Facebook Scam: Vin Diesel Dies While Filming Deadly Scene for Fast and Furious 7

Shady websites, fake surveys, malicious plugins and premium mobile services

Vin Diesel is not dead, but Facebook scammers want you to think so in an effort to lure you to a shady website.

“RIP Vin Diesel + (1967 – 2014). Watch the video on how he died – [18 years and above],” the scam posts read.

These posts contain a link to a website called news-today(dot)pw. Experts have often warned that .pw domains are increasingly used by cybercriminals for their malicious schemes and this is no exception.

When users visit the site, they’re presented with a fake Facebook page that apparently displays a video window and the following message: “Vin Diesel died while filming a deadly scene for the movie Fast & Furious 7. They have to film the scene again because the original stunt was with the deceased, Paul Walker.”

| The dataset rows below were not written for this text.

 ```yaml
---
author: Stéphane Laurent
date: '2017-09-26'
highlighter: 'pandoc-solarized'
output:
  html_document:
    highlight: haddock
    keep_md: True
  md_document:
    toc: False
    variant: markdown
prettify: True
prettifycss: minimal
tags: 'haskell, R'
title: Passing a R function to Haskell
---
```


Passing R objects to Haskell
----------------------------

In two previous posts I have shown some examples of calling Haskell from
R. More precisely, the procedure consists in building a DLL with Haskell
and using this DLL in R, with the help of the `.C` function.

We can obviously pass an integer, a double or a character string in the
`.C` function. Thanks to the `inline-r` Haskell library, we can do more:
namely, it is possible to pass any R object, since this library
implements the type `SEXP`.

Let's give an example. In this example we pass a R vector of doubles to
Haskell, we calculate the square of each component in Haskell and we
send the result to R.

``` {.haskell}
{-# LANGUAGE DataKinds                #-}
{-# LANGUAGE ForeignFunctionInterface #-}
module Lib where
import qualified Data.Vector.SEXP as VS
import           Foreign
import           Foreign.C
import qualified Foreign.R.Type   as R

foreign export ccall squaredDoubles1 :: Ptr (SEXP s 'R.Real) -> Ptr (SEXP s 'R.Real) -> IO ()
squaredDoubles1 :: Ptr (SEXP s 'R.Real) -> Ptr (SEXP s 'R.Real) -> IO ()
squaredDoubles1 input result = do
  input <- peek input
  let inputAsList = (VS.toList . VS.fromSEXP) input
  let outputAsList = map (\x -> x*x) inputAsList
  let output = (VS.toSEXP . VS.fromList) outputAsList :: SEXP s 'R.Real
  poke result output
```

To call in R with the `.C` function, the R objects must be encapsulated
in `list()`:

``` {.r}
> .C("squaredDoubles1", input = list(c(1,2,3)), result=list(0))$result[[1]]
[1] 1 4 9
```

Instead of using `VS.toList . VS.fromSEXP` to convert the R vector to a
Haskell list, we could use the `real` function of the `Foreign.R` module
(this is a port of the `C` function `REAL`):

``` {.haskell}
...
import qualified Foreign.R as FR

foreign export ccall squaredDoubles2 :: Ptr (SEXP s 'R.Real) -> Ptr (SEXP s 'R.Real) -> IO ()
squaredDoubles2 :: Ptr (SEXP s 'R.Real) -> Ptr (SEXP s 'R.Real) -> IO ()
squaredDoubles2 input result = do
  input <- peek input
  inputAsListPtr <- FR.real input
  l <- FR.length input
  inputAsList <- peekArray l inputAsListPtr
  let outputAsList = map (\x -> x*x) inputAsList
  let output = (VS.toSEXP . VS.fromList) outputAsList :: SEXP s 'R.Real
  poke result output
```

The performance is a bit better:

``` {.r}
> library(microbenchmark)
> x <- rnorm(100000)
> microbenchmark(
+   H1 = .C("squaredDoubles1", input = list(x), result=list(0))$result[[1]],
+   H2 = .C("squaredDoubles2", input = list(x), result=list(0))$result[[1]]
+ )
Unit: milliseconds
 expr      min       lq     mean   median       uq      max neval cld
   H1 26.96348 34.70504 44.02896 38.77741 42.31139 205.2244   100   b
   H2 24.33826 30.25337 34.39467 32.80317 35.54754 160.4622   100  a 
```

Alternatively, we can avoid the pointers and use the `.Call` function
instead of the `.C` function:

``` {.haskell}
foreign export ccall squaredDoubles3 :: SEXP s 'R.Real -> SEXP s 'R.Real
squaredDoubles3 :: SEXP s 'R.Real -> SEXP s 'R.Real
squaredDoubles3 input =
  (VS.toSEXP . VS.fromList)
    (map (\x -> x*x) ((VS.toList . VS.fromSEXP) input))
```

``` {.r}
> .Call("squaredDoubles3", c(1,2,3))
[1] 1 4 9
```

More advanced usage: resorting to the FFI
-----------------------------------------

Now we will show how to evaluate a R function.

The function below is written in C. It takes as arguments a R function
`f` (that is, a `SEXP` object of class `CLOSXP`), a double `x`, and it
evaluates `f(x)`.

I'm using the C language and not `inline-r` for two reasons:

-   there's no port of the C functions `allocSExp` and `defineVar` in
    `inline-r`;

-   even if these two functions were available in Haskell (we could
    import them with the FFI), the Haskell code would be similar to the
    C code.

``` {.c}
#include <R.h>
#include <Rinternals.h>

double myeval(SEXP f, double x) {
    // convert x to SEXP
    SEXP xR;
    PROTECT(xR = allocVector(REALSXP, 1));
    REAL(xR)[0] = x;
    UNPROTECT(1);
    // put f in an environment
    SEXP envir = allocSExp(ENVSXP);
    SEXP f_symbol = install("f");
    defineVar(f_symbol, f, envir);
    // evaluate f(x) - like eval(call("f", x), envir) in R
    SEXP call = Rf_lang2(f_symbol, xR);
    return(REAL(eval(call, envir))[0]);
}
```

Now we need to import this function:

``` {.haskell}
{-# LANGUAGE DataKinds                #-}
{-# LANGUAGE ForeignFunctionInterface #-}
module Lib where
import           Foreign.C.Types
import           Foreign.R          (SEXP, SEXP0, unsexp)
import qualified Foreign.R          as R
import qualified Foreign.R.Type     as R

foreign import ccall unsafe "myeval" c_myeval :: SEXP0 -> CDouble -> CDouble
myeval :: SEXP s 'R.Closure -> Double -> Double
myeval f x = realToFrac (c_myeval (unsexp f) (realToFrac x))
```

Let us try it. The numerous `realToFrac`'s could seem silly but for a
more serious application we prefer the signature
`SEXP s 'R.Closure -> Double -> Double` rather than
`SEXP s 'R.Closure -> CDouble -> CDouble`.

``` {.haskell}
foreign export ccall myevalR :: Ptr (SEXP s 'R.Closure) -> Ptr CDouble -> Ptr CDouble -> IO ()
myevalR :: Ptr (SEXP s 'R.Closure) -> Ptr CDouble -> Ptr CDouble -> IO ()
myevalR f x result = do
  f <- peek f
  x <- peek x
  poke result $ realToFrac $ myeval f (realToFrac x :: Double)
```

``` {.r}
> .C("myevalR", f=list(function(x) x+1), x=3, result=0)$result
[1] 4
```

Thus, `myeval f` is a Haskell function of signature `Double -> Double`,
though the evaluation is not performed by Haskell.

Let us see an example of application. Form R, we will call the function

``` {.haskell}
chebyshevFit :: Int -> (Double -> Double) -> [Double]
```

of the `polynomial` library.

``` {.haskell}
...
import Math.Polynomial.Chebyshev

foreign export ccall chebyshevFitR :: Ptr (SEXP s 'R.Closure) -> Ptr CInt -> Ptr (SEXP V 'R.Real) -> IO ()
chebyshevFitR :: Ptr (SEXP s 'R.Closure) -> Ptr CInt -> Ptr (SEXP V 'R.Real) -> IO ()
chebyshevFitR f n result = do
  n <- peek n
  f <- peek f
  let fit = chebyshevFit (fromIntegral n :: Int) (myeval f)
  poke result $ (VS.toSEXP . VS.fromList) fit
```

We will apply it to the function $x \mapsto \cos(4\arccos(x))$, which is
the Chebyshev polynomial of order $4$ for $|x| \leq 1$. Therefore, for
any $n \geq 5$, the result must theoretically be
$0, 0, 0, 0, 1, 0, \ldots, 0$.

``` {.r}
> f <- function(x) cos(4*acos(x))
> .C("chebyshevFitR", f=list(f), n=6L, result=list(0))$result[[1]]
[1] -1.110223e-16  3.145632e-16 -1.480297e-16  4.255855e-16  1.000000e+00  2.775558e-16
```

Victims are told that they must share the post about Vin Diesel being dead on their Facebook timeline before they can watch the video. Then, they’re told to download and install a plugin and complete a survey.

Of course, there’s no video because Vin Diesel is not dead. Instead, the scammers can profit in various ways by tricking users into completing this process.

Every time the surveys are completed, the crooks make money via affiliate marketing services. Furthermore, at the end of each survey, depending on their location, internauts are asked to enter their mobile phone numbers.

By entering their numbers, users are actually signing up for premium mobile services. The plugin that’s installed by victims allows the attackers to monitor and possibly even hijack their browsing sessions.

By instructing those who want to watch the video to share the posts on their own timelines, the scammers ensure that a large number of people are exposed to the scheme.

If you’re a victim, uninstall any plugins that you might have installed and scan your computer with an updated antivirus. Also, remove the post about Vin Diesel’s death from your timeline before your friends fall for it.

If you’ve signed up for premium mobile services, you should visit the website on which you’ve entered your phone number since it likely contains instructions on how to unsubscribe.

However, you must be on the lookout for any suspicious SMSs you might receive in the future, since, now that the scammers have your number, it will likely be handed over to other shady marketers.